Engineering leadership is risky. All paths to seniority lead away from code. The best way to get into Engineering Leadership, as a People Manager or as Staff+ Engineer, is in a Psychologically Safe environment. With a manager, you can safely try paths with.
I managed and grew many Engineers into leaders in Startups and Big Tech.
Tech Leads, Team Lead, Staff+ “Architects,” Managers of Managers, etc.
I’ve also reported up to EVPs, CTOs, and CEOs.
Eleven hard truths about engineering leadership
1/ Engineering leadership is risky.
All paths to seniority lead away from code.
The best way to get into Engineering Leadership, as a People Manager or as Staff+ Engineer, is in a Psychologically Safe environment.
With a manager, you can safely try paths with.
2/ The best engineering managers have been engineers before.
Many Devs struggle reporting to non-technical managers.

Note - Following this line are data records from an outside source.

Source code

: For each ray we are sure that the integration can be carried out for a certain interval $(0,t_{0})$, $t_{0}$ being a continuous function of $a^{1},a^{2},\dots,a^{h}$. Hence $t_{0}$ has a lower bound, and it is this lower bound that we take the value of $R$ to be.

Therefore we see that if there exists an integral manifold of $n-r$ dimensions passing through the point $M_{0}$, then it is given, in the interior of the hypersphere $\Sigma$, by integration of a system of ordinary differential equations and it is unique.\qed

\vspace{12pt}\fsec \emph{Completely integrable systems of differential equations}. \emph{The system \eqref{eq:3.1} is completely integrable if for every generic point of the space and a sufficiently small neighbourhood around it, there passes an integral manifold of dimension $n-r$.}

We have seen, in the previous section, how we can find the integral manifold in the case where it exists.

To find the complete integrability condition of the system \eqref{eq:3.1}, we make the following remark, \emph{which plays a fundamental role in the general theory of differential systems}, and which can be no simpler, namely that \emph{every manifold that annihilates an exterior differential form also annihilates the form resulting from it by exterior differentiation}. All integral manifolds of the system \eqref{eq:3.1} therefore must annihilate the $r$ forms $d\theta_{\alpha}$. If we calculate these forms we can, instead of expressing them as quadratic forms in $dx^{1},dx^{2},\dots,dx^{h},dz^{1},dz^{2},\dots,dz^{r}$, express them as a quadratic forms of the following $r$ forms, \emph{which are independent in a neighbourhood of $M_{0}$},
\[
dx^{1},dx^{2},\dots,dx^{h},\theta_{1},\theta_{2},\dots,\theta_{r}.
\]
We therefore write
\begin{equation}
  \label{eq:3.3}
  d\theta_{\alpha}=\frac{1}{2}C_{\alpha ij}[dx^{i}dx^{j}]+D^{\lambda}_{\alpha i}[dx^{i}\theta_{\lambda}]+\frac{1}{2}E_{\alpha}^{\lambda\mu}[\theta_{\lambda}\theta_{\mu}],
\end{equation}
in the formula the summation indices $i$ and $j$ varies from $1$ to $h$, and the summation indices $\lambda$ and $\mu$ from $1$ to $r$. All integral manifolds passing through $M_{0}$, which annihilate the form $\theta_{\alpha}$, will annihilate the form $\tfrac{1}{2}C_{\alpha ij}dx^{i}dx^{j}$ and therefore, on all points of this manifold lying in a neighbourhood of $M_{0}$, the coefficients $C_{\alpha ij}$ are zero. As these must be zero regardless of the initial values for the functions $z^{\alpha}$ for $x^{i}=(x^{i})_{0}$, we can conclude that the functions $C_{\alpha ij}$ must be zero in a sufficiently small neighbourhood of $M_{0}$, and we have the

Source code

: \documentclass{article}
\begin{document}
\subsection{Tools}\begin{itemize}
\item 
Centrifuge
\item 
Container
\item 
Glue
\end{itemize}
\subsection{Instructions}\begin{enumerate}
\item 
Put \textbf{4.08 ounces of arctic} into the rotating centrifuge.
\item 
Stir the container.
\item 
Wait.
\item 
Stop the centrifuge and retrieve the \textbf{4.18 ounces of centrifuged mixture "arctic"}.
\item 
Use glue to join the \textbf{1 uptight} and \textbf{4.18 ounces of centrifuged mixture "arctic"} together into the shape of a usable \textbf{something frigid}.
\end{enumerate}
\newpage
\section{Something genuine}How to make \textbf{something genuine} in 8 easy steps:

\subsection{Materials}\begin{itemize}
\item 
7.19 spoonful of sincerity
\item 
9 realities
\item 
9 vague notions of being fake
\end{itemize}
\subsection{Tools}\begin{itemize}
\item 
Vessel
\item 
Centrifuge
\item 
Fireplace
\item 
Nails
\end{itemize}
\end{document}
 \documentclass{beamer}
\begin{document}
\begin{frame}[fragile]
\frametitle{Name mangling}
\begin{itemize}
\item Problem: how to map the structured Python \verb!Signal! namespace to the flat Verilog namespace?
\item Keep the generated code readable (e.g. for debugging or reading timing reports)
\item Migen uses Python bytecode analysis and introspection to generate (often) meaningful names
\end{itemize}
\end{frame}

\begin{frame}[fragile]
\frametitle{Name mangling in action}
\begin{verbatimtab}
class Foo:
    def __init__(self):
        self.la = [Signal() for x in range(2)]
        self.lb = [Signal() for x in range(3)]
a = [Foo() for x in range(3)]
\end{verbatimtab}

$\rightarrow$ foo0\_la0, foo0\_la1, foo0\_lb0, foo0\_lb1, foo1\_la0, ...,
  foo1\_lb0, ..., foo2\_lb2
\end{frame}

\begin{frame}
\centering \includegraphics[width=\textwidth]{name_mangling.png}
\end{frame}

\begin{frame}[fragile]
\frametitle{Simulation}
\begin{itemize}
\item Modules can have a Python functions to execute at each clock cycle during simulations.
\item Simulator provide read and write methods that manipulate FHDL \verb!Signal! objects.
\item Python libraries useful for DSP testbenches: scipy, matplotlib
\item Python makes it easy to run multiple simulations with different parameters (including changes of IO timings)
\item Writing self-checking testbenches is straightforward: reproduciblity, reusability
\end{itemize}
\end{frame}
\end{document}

It’s why all Engineering Managers in Tech-Driven companies are tested for technical competencies in interviews, with some exceptions for executives.
3/ Why MBAs shouldn’t manage engineers:
It’s hard to understand the ambiguity and difficulty of the role if one’s never done it. Timelines alone will drive one insane.
This is true of many technical disciplines but incredibly true for software engineering.
4/ What can non-technical leaders do if they are managing engineers?
Put competent technical people between them and the teams ASAP.
If this will take time, then short term, promote and assign tech leads to be your right hand, then listen to them.
5/ Engineering Managers sometimes have an empathy problem.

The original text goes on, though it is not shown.